16-months Łukasz’s transformation
Łukasz is a stubborn person. He works as a programmer, so myofascial problems are a matter of course. However, I will surprise you that in the case of Łukasz we did not use any scrupulous diet, we only kept the protein supply at the level of 1.7-1.8 / kgmsc and consumed products with a low glycemic index. See what we have achieved in just over a year of regular training.
Target:
- Improving central stabilization
- Building muscle mass
- Pear muscle syndrome – restoring even pelvic alignment and strengthening gluteus mm
- Work on limited upper limb int. rotation
HOW did the training look like?
- 2 months
- Medical training focused on solving structural problems
- Learning the technique of movement in basic exercises
- Breathing exercises and improvement of abdominal pressure muscles
- Improving central stabilization
- 14 months
Strength training 3x a week, mainly FBW type. Using methods of increasing the intensity to improve muscle density and definition, combined series, double combined series, series with reduced load, breaks in the series.

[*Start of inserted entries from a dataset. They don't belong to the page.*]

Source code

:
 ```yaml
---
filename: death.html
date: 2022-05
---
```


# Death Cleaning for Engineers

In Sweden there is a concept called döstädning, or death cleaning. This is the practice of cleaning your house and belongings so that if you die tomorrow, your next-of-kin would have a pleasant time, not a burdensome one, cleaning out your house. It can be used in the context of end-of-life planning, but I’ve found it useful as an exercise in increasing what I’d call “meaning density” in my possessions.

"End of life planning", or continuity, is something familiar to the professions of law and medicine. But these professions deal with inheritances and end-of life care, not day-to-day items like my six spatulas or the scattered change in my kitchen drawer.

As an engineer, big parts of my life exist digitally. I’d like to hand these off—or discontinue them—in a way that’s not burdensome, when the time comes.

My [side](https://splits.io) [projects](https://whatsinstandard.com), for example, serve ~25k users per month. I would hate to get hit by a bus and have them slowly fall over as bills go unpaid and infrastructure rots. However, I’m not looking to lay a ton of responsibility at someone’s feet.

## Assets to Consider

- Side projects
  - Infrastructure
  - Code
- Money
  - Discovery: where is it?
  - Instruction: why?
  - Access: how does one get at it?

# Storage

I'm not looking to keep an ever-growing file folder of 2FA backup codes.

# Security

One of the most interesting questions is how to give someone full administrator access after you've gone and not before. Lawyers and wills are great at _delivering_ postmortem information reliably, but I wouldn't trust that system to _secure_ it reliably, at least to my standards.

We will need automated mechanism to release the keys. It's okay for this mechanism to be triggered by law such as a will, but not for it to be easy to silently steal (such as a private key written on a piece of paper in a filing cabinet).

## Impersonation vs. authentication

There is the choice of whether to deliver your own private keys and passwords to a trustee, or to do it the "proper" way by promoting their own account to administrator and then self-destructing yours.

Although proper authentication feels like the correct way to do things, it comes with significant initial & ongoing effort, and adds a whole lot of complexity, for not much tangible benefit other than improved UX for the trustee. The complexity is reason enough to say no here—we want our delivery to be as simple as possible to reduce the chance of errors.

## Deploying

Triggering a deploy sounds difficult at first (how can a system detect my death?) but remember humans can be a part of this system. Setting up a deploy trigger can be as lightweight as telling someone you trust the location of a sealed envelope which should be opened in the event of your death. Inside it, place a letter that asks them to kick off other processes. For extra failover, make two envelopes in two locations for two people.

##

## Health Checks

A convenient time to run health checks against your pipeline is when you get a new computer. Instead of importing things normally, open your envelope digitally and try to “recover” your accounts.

HOW did the nutrition look like?
General recommendations
- Eat 3-5 meals a day every 3-4 hours
- Drink a minimum of 2-3l pure still water
- Carbohydrate source (only complex carbohydrates): any type of rice, pasta, cereal
- Protein source: poultry, fish, beef, eggs, cottage cheese, natural yogurt
- Fat source: olive oil, nuts, linseed oil, cod liver oil, butter
- Eat at least 0.5 kg of fresh vegetables
- Avoid especially sweet fruits (oranges, apples etc.)
- Avoid alcohol. 1 gram of pure alcohol gives your body 7kcal!

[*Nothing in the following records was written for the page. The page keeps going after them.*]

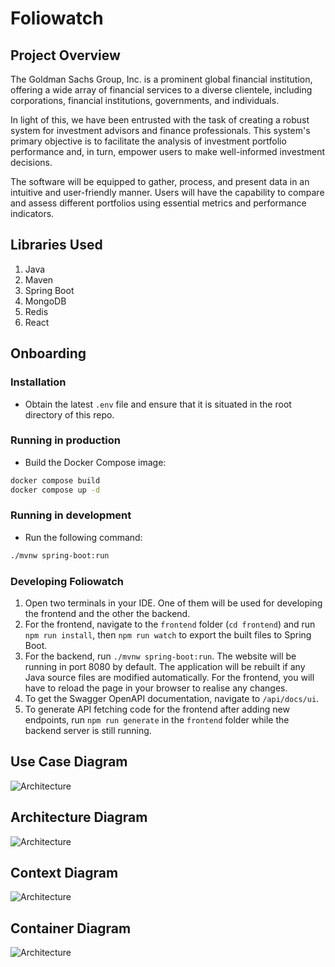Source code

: # Foliowatch

## Project Overview
The Goldman Sachs Group, Inc. is a prominent global financial institution, offering a wide array of financial services to a diverse clientele, including corporations, financial institutions, governments, and individuals.

In light of this, we have been entrusted with the task of creating a robust system for investment advisors and finance professionals. This system's primary objective is to facilitate the analysis of investment portfolio performance and, in turn, empower users to make well-informed investment decisions.

The software will be equipped to gather, process, and present data in an intuitive and user-friendly manner. Users will have the capability to compare and assess different portfolios using essential metrics and performance indicators.

## Libraries Used
1. Java
2. Maven
3. Spring Boot
4. MongoDB
5. Redis
6. React

## Onboarding

### Installation

- Obtain the latest `.env` file and ensure that it is situated in the root directory of this repo.

### Running in production

- Build the Docker Compose image:

```bash
docker compose build
docker compose up -d
```

### Running in development

- Run the following command:

```bash
./mvnw spring-boot:run
```

### Developing Foliowatch

1. Open two terminals in your IDE. One of them will be used for developing the frontend and the other the backend.
2. For the frontend, navigate to the `frontend` folder (`cd frontend`) and run `npm run install`, then `npm run watch` to export the built files to Spring Boot.
3. For the backend, run `./mvnw spring-boot:run`. The website will be running in port 8080 by default. The application will be rebuilt if any Java source files are modified automatically. For the frontend, you will have to reload the page in your browser to realise any changes.
4. To get the Swagger OpenAPI documentation, navigate to `/api/docs/ui`.
5. To generate API fetching code for the frontend after adding new endpoints, run `npm run generate` in the `frontend` folder while the backend server is still running.

## Use Case Diagram
<img src="images/UseCaseDiagram.png" alt="Architecture">

## Architecture Diagram
<img src="images/Architecture.png" alt="Architecture">

## Context Diagram
<img src="images/ContextDiagram.png" alt="Architecture">

## Container Diagram
<img src="images/ContainerDiagram.png" alt="Architecture">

- Avoid simple carbohydrates (chocolate, sweets, fries, junk food, etc.)
The overriding principle for composing meals is to know what I eat, every meal should contain carbohydrate and fat in every meal! Regular consumption of meals will minimize the desire to eat or allow us to maintain a constant blood sugar level which is key to reducing body weight!

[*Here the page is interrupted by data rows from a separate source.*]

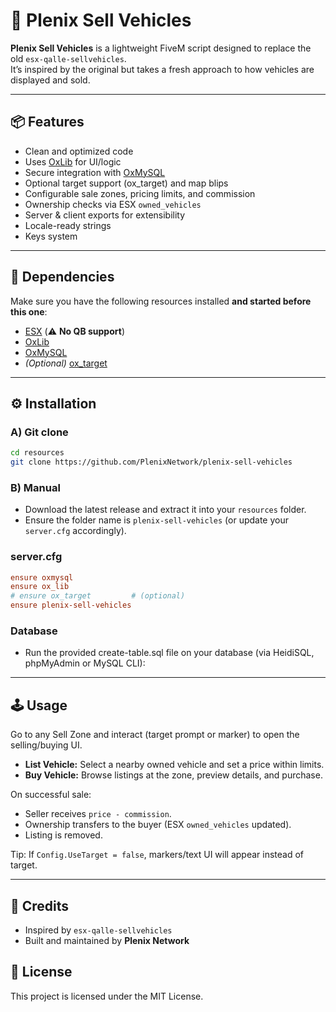 # 🚗 Plenix Sell Vehicles

**Plenix Sell Vehicles** is a lightweight FiveM script designed to replace the old `esx-qalle-sellvehicles`.  
It’s inspired by the original but takes a fresh approach to how vehicles are displayed and sold.

---

## 📦 Features
- Clean and optimized code
- Uses [OxLib](https://github.com/overextended/ox_lib) for UI/logic
- Secure integration with [OxMySQL](https://github.com/overextended/oxmysql)
- Optional target support (ox_target) and map blips
- Configurable sale zones, pricing limits, and commission
- Ownership checks via ESX `owned_vehicles`
- Server & client exports for extensibility
- Locale-ready strings
- Keys system

---

## 🔗 Dependencies
Make sure you have the following resources installed **and started before this one**:
- [ESX](https://github.com/esx-framework/esx-legacy) (⚠️ **No QB support**)
- [OxLib](https://github.com/overextended/ox_lib)
- [OxMySQL](https://github.com/overextended/oxmysql)
- *(Optional)* [ox_target](https://github.com/overextended/ox_target)

---

## ⚙️ Installation

### A) Git clone
```bash
cd resources
git clone https://github.com/PlenixNetwork/plenix-sell-vehicles
```
### B) Manual

- Download the latest release and extract it into your `resources` folder.  
- Ensure the folder name is `plenix-sell-vehicles` (or update your `server.cfg` accordingly).

### server.cfg
```cfg
ensure oxmysql
ensure ox_lib
# ensure ox_target         # (optional)
ensure plenix-sell-vehicles
```

### Database
- Run the provided create-table.sql file on your database (via HeidiSQL, phpMyAdmin or MySQL CLI):

---

## 🕹️ Usage

Go to any Sell Zone and interact (target prompt or marker) to open the selling/buying UI.

- **List Vehicle:** Select a nearby owned vehicle and set a price within limits.  
- **Buy Vehicle:** Browse listings at the zone, preview details, and purchase.

On successful sale:
- Seller receives `price - commission`.  
- Ownership transfers to the buyer (ESX `owned_vehicles` updated).  
- Listing is removed.

Tip: If `Config.UseTarget = false`, markers/text UI will appear instead of target.

---

## 🤝 Credits

- Inspired by `esx-qalle-sellvehicles`  
- Built and maintained by **Plenix Network**

## 📄 License
This project is licensed under the MIT License.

Recomposition Łukasz is an example that even without a strict diet you can achieve your dream figure. We are currently working on increasing muscle mass, watch what will happen. Eat at least 0.5 kg of fresh vegetables. Avoid especially sweet fruit (oranges, apples, etc.). Avoid alcohol. 1 gram of pure alcohol gives your body 7kcal! Avoid simple carbohydrates (chocolate, sweets, fries, junk food, etc.)